Notes and scripts for AMD profiling of dycore by iomaganaris · Pull Request #1047 · C2SM/icon4py

iomaganaris · 2026-02-05T16:19:24Z

This Pull Request includes scripts to benchmark and profile the dycore granule as well as one of the most time consuming GT4Py Programs of it, the vertically_implicit_solver_at_predictor_step.

We'll keep this PR open for interaction and keep it up-to-date with improvements.

The PR includes the following important files:

AMD_INTRODUCTION.md: Includes (hopefully) all the informations necessary to run the benchmark scripts for the dycore granule and the vertically_implicit_solver_at_predictor_step as well as an introduction on icon4py, GT4Py and DaCe.
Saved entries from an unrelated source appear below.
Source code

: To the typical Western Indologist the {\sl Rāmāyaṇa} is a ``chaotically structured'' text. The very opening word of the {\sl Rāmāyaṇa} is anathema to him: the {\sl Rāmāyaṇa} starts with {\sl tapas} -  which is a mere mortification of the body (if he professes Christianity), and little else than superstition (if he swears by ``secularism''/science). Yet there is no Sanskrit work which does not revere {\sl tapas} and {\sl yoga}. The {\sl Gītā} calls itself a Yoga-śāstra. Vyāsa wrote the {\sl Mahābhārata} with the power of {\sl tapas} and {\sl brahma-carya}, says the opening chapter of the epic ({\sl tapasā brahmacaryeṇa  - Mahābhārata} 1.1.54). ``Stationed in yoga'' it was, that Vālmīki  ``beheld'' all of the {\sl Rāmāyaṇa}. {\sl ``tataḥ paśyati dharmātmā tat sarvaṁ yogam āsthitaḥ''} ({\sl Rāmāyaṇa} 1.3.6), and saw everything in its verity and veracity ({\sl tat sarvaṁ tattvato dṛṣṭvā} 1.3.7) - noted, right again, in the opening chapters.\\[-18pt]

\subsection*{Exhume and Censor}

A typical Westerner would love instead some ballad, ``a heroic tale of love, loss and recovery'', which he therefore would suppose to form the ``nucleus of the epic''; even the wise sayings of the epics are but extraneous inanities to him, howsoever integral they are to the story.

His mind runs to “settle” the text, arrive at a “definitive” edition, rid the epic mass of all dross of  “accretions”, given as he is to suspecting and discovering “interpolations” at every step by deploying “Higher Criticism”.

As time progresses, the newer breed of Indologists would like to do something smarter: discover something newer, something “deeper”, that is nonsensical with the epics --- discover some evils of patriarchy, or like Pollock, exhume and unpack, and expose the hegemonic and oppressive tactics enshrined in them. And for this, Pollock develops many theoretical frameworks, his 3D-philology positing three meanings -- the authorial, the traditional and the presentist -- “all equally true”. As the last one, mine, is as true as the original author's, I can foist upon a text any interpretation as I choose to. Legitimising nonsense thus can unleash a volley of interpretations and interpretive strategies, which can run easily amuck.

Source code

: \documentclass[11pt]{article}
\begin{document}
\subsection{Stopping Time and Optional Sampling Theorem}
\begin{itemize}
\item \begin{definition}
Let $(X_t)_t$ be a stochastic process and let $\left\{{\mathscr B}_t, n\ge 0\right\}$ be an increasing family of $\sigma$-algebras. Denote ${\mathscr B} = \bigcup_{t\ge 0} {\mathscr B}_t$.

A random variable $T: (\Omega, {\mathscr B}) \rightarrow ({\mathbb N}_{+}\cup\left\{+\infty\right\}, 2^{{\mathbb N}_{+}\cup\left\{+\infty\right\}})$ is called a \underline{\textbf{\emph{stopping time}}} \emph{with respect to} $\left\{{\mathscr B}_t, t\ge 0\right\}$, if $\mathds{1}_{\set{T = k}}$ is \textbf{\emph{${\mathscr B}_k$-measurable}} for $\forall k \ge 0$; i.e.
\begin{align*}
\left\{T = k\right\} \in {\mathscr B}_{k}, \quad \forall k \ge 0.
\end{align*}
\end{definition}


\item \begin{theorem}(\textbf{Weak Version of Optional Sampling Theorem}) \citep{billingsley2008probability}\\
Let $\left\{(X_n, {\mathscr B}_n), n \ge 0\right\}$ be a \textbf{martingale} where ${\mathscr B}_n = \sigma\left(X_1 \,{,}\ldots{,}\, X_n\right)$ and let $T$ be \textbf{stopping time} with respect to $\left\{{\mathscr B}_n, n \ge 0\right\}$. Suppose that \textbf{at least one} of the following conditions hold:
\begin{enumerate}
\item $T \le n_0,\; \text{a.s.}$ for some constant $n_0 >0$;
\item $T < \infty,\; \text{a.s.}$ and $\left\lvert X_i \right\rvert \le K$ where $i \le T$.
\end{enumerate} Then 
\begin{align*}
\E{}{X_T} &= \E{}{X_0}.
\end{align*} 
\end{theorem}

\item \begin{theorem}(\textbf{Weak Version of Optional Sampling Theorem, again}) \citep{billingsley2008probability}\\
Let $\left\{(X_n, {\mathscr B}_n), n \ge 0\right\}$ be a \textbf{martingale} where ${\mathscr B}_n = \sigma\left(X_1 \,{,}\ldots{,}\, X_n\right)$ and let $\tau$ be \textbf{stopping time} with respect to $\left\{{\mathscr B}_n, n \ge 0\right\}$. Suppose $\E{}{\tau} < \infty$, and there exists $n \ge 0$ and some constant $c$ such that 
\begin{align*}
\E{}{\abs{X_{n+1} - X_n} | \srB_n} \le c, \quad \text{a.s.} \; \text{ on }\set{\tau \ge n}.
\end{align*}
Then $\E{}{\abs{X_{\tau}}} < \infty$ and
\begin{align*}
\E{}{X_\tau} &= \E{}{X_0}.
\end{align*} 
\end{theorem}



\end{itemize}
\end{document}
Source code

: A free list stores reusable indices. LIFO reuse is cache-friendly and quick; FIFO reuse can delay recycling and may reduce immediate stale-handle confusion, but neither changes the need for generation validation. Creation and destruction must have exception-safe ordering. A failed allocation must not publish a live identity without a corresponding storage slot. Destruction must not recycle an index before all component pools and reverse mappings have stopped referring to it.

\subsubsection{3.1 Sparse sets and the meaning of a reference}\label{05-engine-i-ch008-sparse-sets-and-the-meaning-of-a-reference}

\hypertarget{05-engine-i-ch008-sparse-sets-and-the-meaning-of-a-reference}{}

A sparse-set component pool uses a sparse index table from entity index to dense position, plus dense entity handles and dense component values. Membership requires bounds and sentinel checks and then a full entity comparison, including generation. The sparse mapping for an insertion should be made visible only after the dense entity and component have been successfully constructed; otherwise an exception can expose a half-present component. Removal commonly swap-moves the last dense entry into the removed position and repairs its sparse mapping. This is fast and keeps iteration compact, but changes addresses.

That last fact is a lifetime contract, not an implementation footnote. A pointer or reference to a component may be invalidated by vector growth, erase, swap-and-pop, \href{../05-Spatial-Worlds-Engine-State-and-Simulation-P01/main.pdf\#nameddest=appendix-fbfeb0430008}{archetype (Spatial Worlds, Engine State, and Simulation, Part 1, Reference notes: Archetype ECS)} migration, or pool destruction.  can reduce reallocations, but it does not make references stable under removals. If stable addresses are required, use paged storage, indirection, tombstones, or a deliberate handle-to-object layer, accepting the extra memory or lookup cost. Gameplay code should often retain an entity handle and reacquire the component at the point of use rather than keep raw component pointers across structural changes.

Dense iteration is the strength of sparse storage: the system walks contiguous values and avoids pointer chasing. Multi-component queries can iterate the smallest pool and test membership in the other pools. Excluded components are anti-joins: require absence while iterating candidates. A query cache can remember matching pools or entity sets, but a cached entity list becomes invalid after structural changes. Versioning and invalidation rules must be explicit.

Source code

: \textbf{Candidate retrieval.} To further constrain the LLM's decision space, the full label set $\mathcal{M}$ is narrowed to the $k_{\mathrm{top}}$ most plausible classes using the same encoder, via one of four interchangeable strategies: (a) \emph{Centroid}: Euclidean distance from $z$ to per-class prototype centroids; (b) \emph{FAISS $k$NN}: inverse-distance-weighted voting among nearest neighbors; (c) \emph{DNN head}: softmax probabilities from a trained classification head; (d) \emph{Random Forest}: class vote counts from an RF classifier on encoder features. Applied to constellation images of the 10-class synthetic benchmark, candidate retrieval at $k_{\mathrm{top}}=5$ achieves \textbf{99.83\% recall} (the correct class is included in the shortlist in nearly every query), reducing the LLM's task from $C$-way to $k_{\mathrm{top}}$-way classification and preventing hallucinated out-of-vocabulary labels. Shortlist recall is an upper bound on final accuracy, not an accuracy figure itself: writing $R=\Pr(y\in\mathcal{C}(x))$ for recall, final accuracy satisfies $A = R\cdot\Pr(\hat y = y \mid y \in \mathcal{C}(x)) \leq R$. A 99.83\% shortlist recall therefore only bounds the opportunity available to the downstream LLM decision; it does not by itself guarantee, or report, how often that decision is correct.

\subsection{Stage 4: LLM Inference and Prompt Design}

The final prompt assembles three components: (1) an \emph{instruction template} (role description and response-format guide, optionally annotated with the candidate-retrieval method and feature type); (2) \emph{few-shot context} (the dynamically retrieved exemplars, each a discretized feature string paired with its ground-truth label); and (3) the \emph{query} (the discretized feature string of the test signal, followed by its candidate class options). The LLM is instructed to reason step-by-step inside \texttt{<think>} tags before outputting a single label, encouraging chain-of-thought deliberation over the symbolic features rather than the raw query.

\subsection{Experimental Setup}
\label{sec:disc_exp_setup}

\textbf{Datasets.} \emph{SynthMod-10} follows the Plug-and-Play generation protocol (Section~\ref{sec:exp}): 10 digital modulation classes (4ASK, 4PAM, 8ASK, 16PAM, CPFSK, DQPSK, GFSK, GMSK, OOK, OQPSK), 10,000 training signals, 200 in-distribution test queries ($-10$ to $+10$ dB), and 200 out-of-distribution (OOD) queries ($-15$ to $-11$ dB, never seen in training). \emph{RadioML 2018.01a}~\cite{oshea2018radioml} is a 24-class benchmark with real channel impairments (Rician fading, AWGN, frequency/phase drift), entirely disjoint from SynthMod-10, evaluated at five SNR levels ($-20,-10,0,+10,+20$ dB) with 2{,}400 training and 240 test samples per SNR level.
There are also some suggestions regarding how to view and understand the generated code
amd_scripts/install_icon4py_venv.sh: Script to install icon4py along with all the dependencies necessary to run the profilers
amd_scripts/benchmark_dycore.sh: Sbatch script for Beverin to run and time the GT4Py Programs of the dycore
amd_scripts/benchmark_solver.sh: Sbatch script for Beverin to benchark and profile the vertically_implicit_solver_at_predictor_step. Looking at the profiles of the kernels generated by this GT4Py program is the most interesting topic as it should improve the performance across most of the other dycore GT4Py Programs as well

Currently, based on #1018 which points to GT4Py/main (which will become GT4Py v1.1.4 in the next week).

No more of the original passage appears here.